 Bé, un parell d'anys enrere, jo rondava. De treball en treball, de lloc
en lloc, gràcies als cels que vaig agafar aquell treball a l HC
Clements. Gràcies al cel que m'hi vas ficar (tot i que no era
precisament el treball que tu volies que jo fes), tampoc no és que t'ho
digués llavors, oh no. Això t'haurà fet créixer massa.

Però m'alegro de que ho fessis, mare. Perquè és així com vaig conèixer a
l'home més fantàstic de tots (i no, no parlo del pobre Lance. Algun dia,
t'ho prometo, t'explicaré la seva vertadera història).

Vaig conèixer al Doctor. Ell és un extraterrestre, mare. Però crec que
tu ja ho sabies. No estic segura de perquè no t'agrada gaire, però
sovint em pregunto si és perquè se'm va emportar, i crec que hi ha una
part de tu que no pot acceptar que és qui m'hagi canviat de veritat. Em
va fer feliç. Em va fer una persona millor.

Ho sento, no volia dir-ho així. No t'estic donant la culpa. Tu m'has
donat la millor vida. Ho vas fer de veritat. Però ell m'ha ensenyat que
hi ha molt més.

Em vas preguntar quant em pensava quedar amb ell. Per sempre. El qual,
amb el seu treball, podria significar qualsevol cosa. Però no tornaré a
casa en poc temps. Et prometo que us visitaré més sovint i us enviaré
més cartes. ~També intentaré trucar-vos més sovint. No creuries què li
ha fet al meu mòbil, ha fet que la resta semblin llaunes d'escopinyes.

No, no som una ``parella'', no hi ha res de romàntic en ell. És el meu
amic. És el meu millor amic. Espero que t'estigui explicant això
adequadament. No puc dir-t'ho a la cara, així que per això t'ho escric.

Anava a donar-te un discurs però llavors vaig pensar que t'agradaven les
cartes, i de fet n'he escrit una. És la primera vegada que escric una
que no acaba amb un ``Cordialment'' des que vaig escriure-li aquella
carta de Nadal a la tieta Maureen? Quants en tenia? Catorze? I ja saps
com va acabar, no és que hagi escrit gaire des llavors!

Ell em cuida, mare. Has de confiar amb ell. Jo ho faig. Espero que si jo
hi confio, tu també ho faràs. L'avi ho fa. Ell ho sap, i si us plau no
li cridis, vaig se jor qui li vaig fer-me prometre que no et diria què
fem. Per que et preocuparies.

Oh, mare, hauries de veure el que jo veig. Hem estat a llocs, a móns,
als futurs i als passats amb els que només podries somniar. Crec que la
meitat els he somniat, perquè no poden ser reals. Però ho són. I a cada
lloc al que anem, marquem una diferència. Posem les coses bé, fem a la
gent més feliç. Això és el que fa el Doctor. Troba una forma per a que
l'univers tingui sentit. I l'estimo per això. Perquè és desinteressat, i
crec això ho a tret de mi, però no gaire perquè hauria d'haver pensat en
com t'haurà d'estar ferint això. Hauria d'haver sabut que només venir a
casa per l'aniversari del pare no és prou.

---

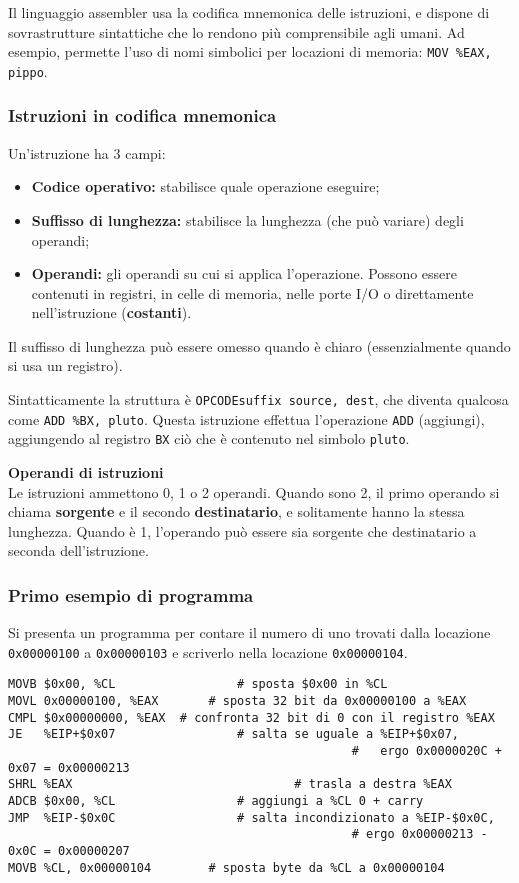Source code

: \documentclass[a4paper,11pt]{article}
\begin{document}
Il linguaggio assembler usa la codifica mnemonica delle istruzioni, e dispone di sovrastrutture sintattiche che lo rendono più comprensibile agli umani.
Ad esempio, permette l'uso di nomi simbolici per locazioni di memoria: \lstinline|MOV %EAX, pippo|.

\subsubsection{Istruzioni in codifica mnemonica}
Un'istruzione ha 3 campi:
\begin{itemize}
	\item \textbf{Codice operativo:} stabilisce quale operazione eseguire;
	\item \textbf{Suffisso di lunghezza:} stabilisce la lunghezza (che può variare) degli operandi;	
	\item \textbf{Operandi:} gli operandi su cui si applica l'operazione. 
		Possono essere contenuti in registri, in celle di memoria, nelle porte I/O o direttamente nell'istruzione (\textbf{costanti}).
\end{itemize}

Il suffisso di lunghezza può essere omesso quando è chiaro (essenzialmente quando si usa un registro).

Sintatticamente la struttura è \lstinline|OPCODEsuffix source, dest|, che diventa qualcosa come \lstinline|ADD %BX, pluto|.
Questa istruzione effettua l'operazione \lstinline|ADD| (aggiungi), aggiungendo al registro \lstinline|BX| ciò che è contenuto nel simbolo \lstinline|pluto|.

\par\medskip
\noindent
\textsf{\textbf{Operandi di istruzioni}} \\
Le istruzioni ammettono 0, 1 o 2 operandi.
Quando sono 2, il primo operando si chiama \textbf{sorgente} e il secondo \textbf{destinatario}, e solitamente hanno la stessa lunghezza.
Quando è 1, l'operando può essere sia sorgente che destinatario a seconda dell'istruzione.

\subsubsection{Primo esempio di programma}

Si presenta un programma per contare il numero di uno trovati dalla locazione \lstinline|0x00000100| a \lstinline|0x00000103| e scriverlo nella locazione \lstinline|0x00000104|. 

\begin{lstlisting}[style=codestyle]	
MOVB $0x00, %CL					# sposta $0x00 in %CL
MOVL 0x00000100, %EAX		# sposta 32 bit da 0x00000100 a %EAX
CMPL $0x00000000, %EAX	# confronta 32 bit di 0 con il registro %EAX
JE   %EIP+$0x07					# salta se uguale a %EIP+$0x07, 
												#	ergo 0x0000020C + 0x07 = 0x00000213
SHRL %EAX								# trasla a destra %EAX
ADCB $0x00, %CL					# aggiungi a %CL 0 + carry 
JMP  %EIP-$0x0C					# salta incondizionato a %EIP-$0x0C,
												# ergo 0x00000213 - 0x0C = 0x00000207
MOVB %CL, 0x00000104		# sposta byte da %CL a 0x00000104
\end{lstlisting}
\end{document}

* * *

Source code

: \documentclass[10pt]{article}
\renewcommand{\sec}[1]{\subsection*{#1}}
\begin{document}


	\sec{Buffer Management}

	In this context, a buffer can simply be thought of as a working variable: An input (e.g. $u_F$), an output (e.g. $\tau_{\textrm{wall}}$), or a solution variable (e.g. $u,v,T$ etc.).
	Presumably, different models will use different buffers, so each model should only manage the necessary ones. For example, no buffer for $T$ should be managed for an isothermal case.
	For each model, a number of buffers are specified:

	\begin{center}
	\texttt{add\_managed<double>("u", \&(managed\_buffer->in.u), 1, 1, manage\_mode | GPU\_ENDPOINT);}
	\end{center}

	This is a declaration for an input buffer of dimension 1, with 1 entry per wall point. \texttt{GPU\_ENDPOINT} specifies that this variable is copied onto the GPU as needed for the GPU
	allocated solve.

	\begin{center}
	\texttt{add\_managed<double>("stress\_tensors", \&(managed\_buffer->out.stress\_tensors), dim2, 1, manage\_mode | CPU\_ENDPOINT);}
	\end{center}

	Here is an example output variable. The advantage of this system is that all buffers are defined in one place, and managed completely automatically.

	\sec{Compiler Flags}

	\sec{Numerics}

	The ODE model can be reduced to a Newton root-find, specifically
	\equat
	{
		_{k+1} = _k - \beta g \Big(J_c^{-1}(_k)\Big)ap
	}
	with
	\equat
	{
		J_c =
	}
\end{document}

Required action:
Scan the records above for the string "subsubsection", and copy every line where it turns up.

Completed exercise:
\subsubsection{Istruzioni in codifica mnemonica}
\subsubsection{Primo esempio di programma}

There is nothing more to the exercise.